▶ **ABOUT THIS EXERCISE**: From the records that follow, copy every line in which "True" appears.

▶ **Saved entries**:
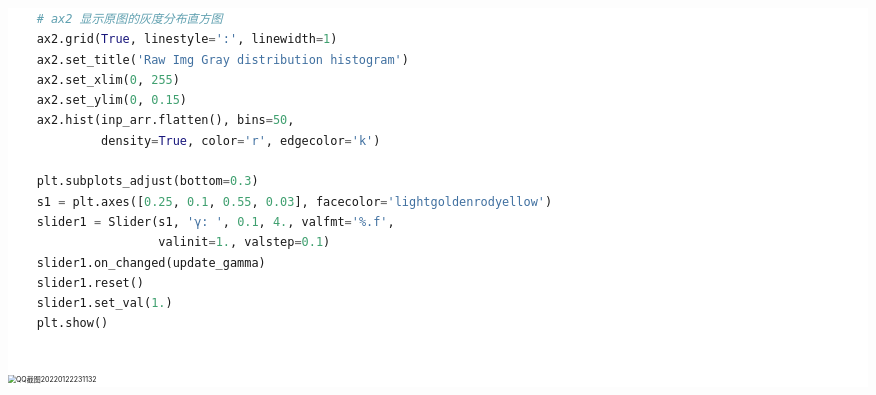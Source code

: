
 ```python
    # ax2 显示原图的灰度分布直方图
    ax2.grid(True, linestyle=':', linewidth=1)
    ax2.set_title('Raw Img Gray distribution histogram')
    ax2.set_xlim(0, 255)
    ax2.set_ylim(0, 0.15)
    ax2.hist(inp_arr.flatten(), bins=50,
             density=True, color='r', edgecolor='k')

    plt.subplots_adjust(bottom=0.3)
    s1 = plt.axes([0.25, 0.1, 0.55, 0.03], facecolor='lightgoldenrodyellow')
    slider1 = Slider(s1, 'γ: ', 0.1, 4., valfmt='%.f',
                     valinit=1., valstep=0.1)
    slider1.on_changed(update_gamma)
    slider1.reset()
    slider1.set_val(1.)
    plt.show()

```


​    
<img src="http://81.68.160.116:10001/%E4%B8%8A%E4%BC%A0/03-%E4%BC%BD%E9%A9%AC%E5%8F%98%E6%8D%A2.assets/QQ截图20220122231132.png" alt="QQ截图20220122231132" style="zoom:50%;" />
​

▶ **SOLUTION TO THE EXERCISE**:
    ax2.grid(True, linestyle=':', linewidth=1)
             density=True, color='r', edgecolor='k')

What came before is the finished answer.